─── PROVIDED RECORDS

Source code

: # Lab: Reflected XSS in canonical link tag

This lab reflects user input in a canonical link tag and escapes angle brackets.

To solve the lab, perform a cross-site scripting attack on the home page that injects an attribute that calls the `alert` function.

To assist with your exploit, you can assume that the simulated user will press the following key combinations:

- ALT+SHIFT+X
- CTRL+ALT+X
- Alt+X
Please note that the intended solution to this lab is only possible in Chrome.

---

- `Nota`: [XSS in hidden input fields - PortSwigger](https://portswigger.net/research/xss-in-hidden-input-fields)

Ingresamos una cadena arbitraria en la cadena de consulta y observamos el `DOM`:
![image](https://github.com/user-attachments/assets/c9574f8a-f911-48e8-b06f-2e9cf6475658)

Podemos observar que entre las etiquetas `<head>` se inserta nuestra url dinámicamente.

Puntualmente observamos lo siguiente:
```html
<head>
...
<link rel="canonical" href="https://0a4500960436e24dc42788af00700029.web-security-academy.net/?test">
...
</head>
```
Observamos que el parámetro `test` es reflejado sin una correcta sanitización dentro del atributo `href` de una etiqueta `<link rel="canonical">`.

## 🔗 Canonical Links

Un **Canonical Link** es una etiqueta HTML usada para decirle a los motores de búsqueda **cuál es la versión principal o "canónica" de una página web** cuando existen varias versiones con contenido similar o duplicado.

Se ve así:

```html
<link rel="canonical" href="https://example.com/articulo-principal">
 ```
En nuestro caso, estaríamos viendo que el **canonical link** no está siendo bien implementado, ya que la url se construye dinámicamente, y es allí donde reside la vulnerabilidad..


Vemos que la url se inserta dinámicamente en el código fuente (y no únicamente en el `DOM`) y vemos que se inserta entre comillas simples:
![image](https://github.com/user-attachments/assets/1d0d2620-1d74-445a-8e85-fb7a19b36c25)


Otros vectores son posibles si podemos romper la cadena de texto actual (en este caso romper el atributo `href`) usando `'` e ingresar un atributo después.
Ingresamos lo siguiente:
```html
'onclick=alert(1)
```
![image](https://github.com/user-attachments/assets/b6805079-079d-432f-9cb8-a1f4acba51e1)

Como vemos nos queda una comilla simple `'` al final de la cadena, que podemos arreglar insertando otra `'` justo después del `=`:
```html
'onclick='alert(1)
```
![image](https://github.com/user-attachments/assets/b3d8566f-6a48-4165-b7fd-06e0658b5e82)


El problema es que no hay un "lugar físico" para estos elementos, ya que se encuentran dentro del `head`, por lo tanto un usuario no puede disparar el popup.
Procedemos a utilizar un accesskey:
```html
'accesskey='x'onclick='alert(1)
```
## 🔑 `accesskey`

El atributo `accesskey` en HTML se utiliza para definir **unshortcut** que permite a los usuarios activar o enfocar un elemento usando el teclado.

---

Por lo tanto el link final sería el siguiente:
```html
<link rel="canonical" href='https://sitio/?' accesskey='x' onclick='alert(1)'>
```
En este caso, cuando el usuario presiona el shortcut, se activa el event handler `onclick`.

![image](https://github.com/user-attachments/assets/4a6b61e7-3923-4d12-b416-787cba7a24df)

──────

## ASSIGNMENT
What lines of the data include the word "después"? Copy each of them.

## THE COMPLETED TASK
Otros vectores son posibles si podemos romper la cadena de texto actual (en este caso romper el atributo `href`) usando `'` e ingresar un atributo después.
Como vemos nos queda una comilla simple `'` al final de la cadena, que podemos arreglar insertando otra `'` justo después del `=`:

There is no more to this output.